[Records from a collection]
Start of Block
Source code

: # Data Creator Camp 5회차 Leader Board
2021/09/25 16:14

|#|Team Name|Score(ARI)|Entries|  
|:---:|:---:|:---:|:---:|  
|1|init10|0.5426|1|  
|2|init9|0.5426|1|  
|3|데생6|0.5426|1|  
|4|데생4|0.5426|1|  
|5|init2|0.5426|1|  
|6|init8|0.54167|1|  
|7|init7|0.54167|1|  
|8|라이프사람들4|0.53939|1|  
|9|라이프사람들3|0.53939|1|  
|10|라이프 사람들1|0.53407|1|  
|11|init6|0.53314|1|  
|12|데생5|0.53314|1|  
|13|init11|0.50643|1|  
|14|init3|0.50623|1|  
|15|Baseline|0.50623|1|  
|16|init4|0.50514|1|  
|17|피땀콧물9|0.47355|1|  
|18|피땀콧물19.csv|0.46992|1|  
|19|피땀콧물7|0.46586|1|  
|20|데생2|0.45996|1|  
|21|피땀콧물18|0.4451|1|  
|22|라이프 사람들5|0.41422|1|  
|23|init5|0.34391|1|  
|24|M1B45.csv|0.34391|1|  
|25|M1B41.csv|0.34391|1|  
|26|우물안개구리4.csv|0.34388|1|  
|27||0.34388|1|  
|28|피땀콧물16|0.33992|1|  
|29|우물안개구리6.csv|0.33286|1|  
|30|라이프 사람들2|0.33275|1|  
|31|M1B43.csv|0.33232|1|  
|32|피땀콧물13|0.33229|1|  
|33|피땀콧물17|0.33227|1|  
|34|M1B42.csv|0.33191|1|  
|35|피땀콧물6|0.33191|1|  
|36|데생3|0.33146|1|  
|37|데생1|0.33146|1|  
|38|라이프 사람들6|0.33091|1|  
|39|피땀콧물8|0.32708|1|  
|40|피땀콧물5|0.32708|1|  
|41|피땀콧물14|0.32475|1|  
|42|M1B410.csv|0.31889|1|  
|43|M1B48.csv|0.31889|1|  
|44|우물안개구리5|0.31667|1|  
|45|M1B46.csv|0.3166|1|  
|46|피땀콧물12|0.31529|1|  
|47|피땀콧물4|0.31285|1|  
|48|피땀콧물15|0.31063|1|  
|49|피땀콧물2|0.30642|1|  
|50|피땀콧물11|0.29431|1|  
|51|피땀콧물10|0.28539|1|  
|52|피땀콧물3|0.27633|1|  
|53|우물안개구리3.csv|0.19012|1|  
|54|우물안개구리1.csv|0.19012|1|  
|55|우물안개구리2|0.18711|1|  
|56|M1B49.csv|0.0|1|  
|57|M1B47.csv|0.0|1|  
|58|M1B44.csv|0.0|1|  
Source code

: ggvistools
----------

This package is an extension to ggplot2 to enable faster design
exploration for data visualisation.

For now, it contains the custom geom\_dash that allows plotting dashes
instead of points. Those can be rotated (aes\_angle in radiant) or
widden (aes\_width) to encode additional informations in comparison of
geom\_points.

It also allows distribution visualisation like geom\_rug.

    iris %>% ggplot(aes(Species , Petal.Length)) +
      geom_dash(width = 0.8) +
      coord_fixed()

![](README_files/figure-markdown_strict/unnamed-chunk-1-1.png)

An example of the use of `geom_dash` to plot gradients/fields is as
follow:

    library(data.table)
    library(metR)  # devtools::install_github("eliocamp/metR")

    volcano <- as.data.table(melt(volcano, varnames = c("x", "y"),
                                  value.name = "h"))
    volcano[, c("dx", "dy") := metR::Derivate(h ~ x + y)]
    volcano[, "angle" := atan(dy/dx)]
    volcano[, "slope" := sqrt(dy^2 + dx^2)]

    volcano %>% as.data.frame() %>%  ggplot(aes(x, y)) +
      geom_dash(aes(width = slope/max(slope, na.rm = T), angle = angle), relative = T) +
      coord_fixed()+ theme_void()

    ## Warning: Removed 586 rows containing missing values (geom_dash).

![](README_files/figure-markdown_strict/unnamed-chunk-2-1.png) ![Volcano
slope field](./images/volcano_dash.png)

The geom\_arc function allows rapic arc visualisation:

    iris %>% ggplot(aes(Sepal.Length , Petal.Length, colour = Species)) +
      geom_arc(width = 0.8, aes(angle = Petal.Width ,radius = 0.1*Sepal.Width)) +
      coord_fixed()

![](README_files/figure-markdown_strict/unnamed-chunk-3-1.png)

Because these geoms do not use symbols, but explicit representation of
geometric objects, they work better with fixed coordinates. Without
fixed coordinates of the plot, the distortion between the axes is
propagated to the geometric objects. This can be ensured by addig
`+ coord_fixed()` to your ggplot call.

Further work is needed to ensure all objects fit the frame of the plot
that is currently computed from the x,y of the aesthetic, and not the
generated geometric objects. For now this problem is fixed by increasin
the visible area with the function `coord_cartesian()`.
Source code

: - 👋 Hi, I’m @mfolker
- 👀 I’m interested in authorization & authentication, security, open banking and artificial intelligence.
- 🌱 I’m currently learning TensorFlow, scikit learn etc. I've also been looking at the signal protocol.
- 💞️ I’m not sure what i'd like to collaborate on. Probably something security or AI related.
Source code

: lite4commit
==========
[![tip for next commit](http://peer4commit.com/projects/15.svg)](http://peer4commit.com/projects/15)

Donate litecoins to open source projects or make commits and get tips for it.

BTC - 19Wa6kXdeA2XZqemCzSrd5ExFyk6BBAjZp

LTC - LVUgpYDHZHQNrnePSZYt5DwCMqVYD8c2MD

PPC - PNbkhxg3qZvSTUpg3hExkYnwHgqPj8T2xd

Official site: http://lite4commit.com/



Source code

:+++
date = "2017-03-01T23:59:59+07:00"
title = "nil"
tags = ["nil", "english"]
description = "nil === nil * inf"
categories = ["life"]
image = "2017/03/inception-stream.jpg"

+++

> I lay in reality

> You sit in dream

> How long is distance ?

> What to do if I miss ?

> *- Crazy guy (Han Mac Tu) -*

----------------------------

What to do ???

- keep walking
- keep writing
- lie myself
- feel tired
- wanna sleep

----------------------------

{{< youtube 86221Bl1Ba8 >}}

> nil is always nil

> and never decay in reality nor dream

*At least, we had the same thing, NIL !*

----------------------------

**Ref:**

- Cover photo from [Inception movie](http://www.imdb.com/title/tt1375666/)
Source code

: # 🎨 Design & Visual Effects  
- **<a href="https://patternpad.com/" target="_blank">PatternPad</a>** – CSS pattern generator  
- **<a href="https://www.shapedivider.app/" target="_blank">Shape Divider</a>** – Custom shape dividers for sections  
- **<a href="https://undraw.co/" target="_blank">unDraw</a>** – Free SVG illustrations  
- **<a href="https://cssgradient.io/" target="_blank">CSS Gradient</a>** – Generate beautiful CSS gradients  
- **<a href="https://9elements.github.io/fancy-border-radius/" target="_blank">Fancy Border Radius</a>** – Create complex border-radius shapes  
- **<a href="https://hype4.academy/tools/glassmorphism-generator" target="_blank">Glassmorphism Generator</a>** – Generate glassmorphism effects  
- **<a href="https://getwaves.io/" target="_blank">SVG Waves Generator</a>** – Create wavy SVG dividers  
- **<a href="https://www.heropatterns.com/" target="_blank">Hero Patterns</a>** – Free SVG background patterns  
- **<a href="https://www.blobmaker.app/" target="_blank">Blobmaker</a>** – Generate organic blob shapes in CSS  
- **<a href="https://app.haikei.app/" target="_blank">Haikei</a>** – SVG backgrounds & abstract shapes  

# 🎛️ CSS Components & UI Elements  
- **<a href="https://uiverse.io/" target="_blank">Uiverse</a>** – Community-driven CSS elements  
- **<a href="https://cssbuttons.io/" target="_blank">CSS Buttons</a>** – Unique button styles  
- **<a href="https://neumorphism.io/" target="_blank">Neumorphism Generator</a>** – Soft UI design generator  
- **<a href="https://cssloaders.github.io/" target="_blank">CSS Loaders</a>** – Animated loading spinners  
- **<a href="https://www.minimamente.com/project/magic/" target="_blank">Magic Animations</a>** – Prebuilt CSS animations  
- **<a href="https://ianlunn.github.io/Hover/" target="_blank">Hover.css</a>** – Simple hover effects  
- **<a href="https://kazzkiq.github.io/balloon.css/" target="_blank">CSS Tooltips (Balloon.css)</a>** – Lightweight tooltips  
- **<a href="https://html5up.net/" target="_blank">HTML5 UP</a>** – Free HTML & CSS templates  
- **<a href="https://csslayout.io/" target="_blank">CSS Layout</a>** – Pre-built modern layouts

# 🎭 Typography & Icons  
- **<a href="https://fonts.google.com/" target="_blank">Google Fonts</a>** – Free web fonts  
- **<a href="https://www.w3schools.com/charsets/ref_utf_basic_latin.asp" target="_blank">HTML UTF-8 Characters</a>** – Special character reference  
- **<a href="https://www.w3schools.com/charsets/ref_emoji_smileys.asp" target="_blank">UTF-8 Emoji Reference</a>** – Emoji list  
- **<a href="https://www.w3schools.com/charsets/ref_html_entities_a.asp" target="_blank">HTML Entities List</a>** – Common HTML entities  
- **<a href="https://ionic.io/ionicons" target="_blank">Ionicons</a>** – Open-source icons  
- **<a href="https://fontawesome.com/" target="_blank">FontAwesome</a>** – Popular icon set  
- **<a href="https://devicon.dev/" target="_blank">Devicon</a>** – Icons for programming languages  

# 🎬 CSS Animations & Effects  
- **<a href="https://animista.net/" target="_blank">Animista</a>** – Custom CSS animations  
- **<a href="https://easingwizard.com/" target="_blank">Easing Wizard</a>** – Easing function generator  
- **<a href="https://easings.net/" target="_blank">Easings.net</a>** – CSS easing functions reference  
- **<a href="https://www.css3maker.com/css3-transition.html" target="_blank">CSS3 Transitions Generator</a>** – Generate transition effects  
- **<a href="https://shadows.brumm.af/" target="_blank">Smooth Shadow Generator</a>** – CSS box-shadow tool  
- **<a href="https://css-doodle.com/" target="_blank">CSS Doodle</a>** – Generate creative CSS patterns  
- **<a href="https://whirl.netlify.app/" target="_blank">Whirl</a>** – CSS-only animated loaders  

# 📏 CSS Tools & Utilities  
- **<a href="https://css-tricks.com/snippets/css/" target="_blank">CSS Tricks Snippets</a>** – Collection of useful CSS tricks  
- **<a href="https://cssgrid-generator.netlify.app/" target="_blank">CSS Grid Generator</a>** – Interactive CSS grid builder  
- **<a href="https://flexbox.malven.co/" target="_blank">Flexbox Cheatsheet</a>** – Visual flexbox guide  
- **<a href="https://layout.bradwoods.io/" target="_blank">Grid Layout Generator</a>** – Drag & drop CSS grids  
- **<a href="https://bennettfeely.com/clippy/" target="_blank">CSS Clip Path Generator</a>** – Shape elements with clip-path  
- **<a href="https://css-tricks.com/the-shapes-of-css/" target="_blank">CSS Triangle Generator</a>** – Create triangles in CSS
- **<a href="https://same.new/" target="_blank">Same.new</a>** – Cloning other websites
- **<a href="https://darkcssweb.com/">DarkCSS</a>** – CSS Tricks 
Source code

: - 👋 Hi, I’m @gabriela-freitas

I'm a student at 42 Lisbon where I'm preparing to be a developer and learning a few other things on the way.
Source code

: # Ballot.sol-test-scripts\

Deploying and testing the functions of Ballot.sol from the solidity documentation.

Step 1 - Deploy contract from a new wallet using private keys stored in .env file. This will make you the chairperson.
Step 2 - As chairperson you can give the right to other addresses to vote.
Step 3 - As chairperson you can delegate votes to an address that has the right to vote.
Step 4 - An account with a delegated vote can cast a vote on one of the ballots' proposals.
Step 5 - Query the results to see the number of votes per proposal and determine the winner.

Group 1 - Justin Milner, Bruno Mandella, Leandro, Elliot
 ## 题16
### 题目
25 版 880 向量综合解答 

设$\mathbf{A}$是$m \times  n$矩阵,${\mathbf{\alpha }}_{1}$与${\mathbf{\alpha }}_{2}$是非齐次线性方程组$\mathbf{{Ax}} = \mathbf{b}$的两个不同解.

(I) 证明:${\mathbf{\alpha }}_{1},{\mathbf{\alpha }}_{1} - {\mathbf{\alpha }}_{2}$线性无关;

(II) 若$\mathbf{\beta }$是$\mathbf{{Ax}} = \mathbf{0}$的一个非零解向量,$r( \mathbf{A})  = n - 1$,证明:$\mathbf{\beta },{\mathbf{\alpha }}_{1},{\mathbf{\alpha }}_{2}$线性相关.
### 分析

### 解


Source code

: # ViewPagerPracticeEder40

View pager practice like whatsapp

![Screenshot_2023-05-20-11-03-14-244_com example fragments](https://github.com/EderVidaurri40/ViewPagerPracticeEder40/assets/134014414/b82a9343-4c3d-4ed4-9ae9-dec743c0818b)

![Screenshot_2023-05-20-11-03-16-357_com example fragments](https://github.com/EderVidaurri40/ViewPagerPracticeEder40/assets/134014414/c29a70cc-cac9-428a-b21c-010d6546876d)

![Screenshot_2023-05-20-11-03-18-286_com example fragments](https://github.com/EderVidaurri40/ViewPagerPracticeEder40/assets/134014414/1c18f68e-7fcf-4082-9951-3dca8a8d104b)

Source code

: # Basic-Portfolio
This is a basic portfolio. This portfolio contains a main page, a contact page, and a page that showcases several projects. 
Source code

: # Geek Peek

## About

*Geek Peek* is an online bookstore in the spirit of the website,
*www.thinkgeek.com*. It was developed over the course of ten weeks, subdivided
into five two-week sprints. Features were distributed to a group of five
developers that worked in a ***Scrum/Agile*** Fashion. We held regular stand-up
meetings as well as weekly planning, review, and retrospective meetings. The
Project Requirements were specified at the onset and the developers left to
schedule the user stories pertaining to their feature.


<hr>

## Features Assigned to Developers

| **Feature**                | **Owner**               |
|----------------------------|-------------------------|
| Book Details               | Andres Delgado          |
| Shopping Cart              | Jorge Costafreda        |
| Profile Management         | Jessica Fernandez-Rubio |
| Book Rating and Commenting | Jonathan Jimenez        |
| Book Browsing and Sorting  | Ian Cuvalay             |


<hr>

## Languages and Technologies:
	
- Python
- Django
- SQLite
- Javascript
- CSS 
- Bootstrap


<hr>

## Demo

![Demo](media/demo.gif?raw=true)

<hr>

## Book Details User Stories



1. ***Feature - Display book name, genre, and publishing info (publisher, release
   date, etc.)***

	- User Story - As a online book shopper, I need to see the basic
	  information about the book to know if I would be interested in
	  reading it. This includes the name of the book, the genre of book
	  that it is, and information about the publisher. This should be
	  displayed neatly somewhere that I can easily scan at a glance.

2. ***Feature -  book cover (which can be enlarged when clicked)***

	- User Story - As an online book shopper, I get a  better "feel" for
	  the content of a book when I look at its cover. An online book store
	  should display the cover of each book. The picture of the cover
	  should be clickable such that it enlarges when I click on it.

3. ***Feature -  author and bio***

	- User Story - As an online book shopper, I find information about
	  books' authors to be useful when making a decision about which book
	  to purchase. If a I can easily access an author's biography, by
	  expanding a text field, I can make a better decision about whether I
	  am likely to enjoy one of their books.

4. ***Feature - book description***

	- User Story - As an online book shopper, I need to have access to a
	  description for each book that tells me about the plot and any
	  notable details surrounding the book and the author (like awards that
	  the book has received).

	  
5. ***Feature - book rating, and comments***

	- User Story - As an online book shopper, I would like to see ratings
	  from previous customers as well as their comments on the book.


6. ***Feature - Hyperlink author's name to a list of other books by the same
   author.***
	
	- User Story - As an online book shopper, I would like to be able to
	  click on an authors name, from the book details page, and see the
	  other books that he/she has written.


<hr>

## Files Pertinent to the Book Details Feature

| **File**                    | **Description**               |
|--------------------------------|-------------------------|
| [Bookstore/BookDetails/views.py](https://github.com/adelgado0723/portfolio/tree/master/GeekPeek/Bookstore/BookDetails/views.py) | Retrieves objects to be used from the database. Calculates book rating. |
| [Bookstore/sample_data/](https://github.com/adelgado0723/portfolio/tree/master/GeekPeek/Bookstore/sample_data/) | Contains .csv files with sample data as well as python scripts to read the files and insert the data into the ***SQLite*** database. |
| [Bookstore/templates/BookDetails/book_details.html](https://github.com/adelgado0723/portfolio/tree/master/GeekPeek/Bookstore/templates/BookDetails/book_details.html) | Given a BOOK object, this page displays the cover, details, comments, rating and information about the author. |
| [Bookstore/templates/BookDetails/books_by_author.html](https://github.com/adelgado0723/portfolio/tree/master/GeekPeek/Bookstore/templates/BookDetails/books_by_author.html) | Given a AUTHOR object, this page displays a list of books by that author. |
End of Block
[EXERCISE DESCRIPTION]:
Reproduce only the lines above spanning from the line containing "creative CSS patterns" through the line containing "# 📏 CSS Tools & Utilities", word for word.

[REPLY]:
- **<a href="https://css-doodle.com/" target="_blank">CSS Doodle</a>** – Generate creative CSS patterns  
- **<a href="https://whirl.netlify.app/" target="_blank">Whirl</a>** – CSS-only animated loaders  

# 📏 CSS Tools & Utilities  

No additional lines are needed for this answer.